** Data excerpts **

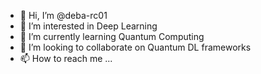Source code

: - 👋 Hi, I’m @deba-rc01
- 👀 I’m interested in Deep Learning
- 🌱 I’m currently learning Quantum Computing
- 💞️ I’m looking to collaborate on Quantum DL frameworks
- 📫 How to reach me ...

<!---
deba-rc01/deba-rc01 is a ✨ special ✨ repository because its `README.md` (this file) appears on your GitHub profile.
You can click the Preview link to take a look at your changes.
--->
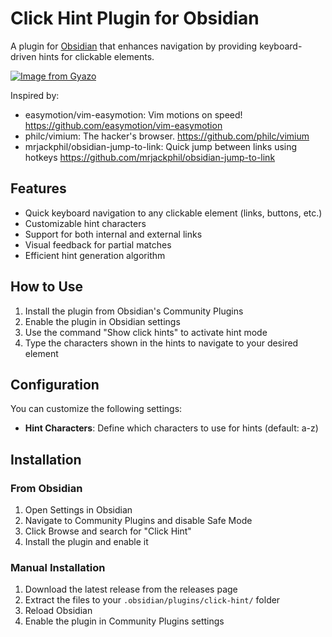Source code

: # Click Hint Plugin for Obsidian

A plugin for [Obsidian](https://obsidian.md) that enhances navigation by providing keyboard-driven hints for clickable elements.

[![Image from Gyazo](https://i.gyazo.com/2775763bf630463e268ba20714660786.gif)](https://gyazo.com/2775763bf630463e268ba20714660786)

Inspired by:
- easymotion/vim-easymotion: Vim motions on speed! https://github.com/easymotion/vim-easymotion
- philc/vimium: The hacker's browser. https://github.com/philc/vimium
- mrjackphil/obsidian-jump-to-link: Quick jump between links using hotkeys https://github.com/mrjackphil/obsidian-jump-to-link

## Features

- Quick keyboard navigation to any clickable element (links, buttons, etc.)
- Customizable hint characters
- Support for both internal and external links
- Visual feedback for partial matches
- Efficient hint generation algorithm

## How to Use

1. Install the plugin from Obsidian's Community Plugins
2. Enable the plugin in Obsidian settings
3. Use the command "Show click hints" to activate hint mode
4. Type the characters shown in the hints to navigate to your desired element

## Configuration

You can customize the following settings:

- **Hint Characters**: Define which characters to use for hints (default: a-z)

## Installation

### From Obsidian

1. Open Settings in Obsidian
2. Navigate to Community Plugins and disable Safe Mode
3. Click Browse and search for "Click Hint"
4. Install the plugin and enable it

### Manual Installation

1. Download the latest release from the releases page
2. Extract the files to your `.obsidian/plugins/click-hint/` folder
3. Reload Obsidian
4. Enable the plugin in Community Plugins settings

** WHAT TO DO **
Omit the images and transcribe all of the records above word for word.

** RESPONSE AREA **
Source code

: - 👋 Hi, I’m @deba-rc01
- 👀 I’m interested in Deep Learning
- 🌱 I’m currently learning Quantum Computing
- 💞️ I’m looking to collaborate on Quantum DL frameworks
- 📫 How to reach me ...

<!---
deba-rc01/deba-rc01 is a ✨ special ✨ repository because its `README.md` (this file) appears on your GitHub profile.
You can click the Preview link to take a look at your changes.
--->
Source code

: # Click Hint Plugin for Obsidian

A plugin for [Obsidian](https://obsidian.md) that enhances navigation by providing keyboard-driven hints for clickable elements.

[![Image from Gyazo](https://i.gyazo.com/2775763bf630463e268ba20714660786.gif)](https://gyazo.com/2775763bf630463e268ba20714660786)

Inspired by:
- easymotion/vim-easymotion: Vim motions on speed! https://github.com/easymotion/vim-easymotion
- philc/vimium: The hacker's browser. https://github.com/philc/vimium
- mrjackphil/obsidian-jump-to-link: Quick jump between links using hotkeys https://github.com/mrjackphil/obsidian-jump-to-link

## Features

- Quick keyboard navigation to any clickable element (links, buttons, etc.)
- Customizable hint characters
- Support for both internal and external links
- Visual feedback for partial matches
- Efficient hint generation algorithm

## How to Use

1. Install the plugin from Obsidian's Community Plugins
2. Enable the plugin in Obsidian settings
3. Use the command "Show click hints" to activate hint mode
4. Type the characters shown in the hints to navigate to your desired element

## Configuration

You can customize the following settings:

- **Hint Characters**: Define which characters to use for hints (default: a-z)

## Installation

### From Obsidian

1. Open Settings in Obsidian
2. Navigate to Community Plugins and disable Safe Mode
3. Click Browse and search for "Click Hint"
4. Install the plugin and enable it

### Manual Installation

1. Download the latest release from the releases page
2. Extract the files to your `.obsidian/plugins/click-hint/` folder
3. Reload Obsidian
4. Enable the plugin in Community Plugins settings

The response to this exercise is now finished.